The various loan agreements between the Bank and the Company
obligate the Company to the following significant loan conditions; invest in
Class C or other stock of the bank, as may be designated, in such amounts as may
be prescribed by the board of directors of the bank; maintain working capital of
not less than $7.0 million; maintain a current ratio of not less than 1.2:1.0;
maintain long-term debt to equity ratio of no greater than 1:1; obtain prior
consent from the bank to pay cash patronage dividends in excess of 35% of
qualified patronage income as required by the Internal Revenue Service to
qualify the entire patronage dividend as an income tax deduction. As of August
31, 1998, the Company was in compliance with its loan agreements.
Working capital increased $1.0 million for fiscal year 1998. This
increase was the result of funding the entire expansion project (see MINN-DAK
FARMERS COOPERATIVE STOCK SALE AND EXPANSION PLANS) while at August 31, 1998
approximately $2.0 million still remained to be expended on the expansion
project. The expansion project is anticipated to expend approximately 3% to 5%
less than the original estimate causing a positive impact on the working capital
and Ratio of Long-Term Debt to Members' Equity. As of August 31, 1998, the
targeted working capital position was approximately $7.0 million.
Management's estimated working capital target for August 31, 1999
approximates $7.5 million.

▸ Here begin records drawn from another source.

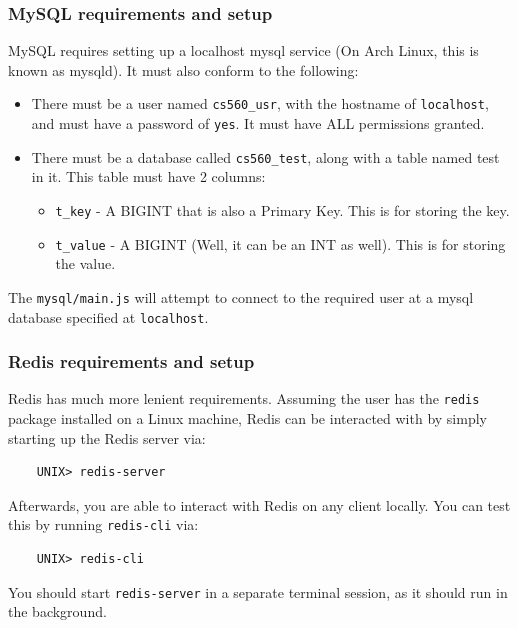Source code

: \documentclass[letterpaper, 10 pt, conference]{ieeeconf}
\begin{document}
\subsubsection{ MySQL requirements and setup}
MySQL requires setting up a localhost mysql service (On Arch Linux, this is known as mysqld). It must also conform to the following:
\begin{itemize}
    \item There must be a user named \texttt{cs560\_usr}, with the hostname of \texttt{localhost}, and must have a password of \texttt{yes}. It must have ALL permissions granted.
    \item There must be a database called \texttt{cs560\_test}, along with a table named test in it. This table must have 2 columns:
    \begin{itemize}
        \item \texttt{t\_key} - A BIGINT that is also a Primary Key. This is for storing the key.
        \item \texttt{t\_value} - A BIGINT (Well, it can be an INT as well). This is for storing the value.
    \end{itemize}
\end{itemize}
The \texttt{mysql/main.js} will attempt to connect to the required user at a mysql database specified at \texttt{localhost}.\\
\subsubsection{Redis requirements and setup}
Redis has much more lenient requirements. Assuming the user has the \texttt{redis} package installed on a Linux machine, Redis can be interacted with by simply starting up the Redis server via:
\begin{verbatim}
    UNIX> redis-server
\end{verbatim}
Afterwards, you are able to interact with Redis on any client locally. You can test this by running \texttt{redis-cli} via:
\begin{verbatim}
    UNIX> redis-cli
\end{verbatim}
You should start  \texttt{redis-server} in a separate terminal session, as it should run in the background.\\
\end{document}
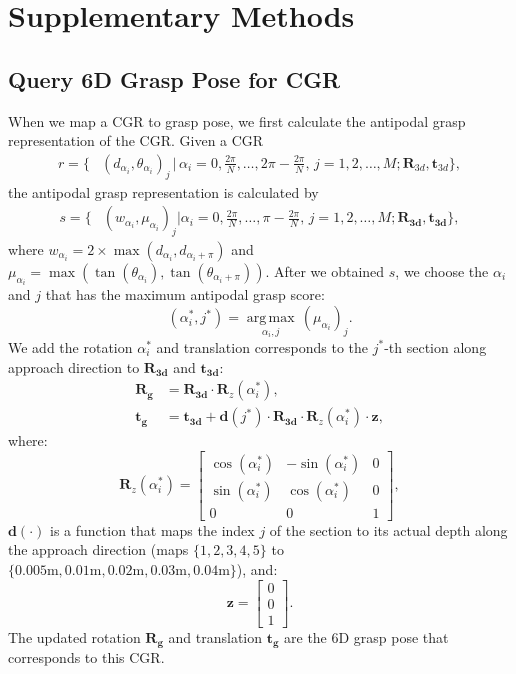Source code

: \section*{\Large \textbf{Supplementary Methods}}

\subsection*{Query 6D Grasp Pose for CGR }
When we map a CGR to grasp pose, we first calculate the antipodal grasp representation of the CGR. Given a CGR
\begin{align}
r = \bigg\{ & (d_{\alpha_i}, \theta_{\alpha_i})_j \, \bigg| \, \alpha_i = 0, \frac{2\pi}{N}, \ldots, 2\pi-\frac{2\pi}{N}, \, j = 1, 2, \ldots, M; \mathbf{R}_{3d},\mathbf{t}_{3d} \bigg\},
\end{align}
the antipodal grasp representation is calculated by
\begin{align}
\nonumber s = \bigg\{ & (w_{\alpha_i}, \mu_{\alpha_i})_j  \bigg|  \alpha_i = 0, \frac{2\pi}{N}, \ldots, \pi-\frac{2\pi}{N}, \, j = 1, 2, \ldots, M;  \mathbf{R_{3d}}, \mathbf{t_{3d}} \bigg\},
\label{grasprep_sup}
\end{align}  
where  $w_{\alpha_i} = 2\times\max(d_{\alpha_i}, d_{\alpha_i+\pi})$ and  $\mu_{\alpha_i} = \max(\tan(\theta_{\alpha_i}), \tan(\theta_{\alpha_i+\pi}))$. After we obtained $s$, we choose the $\alpha_i$ and $j$ that has the maximum antipodal grasp score:
\[
(\alpha_i^*, j^*) = \underset{\alpha_i, j}{\operatorname{arg\,max}} \, (\mu_{\alpha_i})_j.
\]
We add the rotation $\alpha_i^*$ and translation corresponds to the $j^*$-th section along approach direction to $\mathbf{R_{3d}}$ and $\mathbf{t_{3d}}$:
\begin{align}
\nonumber \mathbf{R_{g}} &= \mathbf{R_{3d}} \cdot \mathbf{R}_z(\alpha_i^*),\\
\nonumber \mathbf{t_{g}} &= \mathbf{t_{3d}} + \mathbf{d}(j^*) \cdot \mathbf{R_{3d}} \cdot \mathbf{R}_z(\alpha_i^*) \cdot \mathbf{z},
\end{align}
where:
\[
\mathbf{R}_z(\alpha_i^*) = \begin{bmatrix} \cos(\alpha_i^*) & -\sin(\alpha_i^*) & 0 \\ \sin(\alpha_i^*) & \cos(\alpha_i^*) & 0 \\ 0 & 0 & 1 \end{bmatrix}, 
\]
$\mathbf{d}(\cdot)$ is a function that maps the index $j$ of the section to its actual depth along the approach direction (maps $\{1,2,3,4,5\}$ to $\{0.005\text{m}, 0.01\text{m}, 0.02\text{m}, 0.03\text{m}, 0.04\text{m}\}$), and:
\[
\mathbf{z} = \begin{bmatrix} 0 \\ 0 \\ 1 \end{bmatrix}.
\]
The updated rotation $\mathbf{R_{g}}$ and translation $\mathbf{t_{g}}$ are the 6D grasp pose that corresponds to this CGR.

Discussions with the Company's primary lender have
indicated a desire on the part of the lender to have the Company increase it's
working capital to a level approximating $10 - $12 million. If the Company were
to agree to the lender's suggestions, working capital would be increased by
shifting to long-term debt in place of short-term or seasonal debt. Such a move
would increase working capital as well as the Long-term Debt to Members' Equity
Ratio.
On October 22, 1998, The Company's primary lender, St Paul Bank,
entered into a letter of intent with CoBank, ACB, to merge operations effective
July 1, 1999. A definitive merger agreement and plan is anticipated to be
completed during the fourth quarter of 1998 and is subject to approval by the
lender's regulator and stockholders. The lender's stockholders are expected to
vote on the plan during the first part of 1999. The merger with CoBank is not
expected to negatively impact the Company's borrowing abilities.
Capital expenditures for fiscal year 1996 were $34.6 million, fiscal
year 1997 were $26.0 million, and fiscal year 1998 were $10.9 million. Capital
expenditures for fiscal year 1999 are currently estimated at $6.3 million, $2.0
million resulting from the Company's strategy of expanding capacity and
improving operating efficiencies.
<PAGE>
In fiscal 1996, the Company was able to secure a lease from Richland
County, North Dakota funded by low interest, fifteen year tax exempt solid waste
disposal bonds in the amount of $12.0 million with zero principal amortization
for the first three years and increasing balance amortization for the next 12
years, the first three years being $.7 million, $.8 million, and $.8 million.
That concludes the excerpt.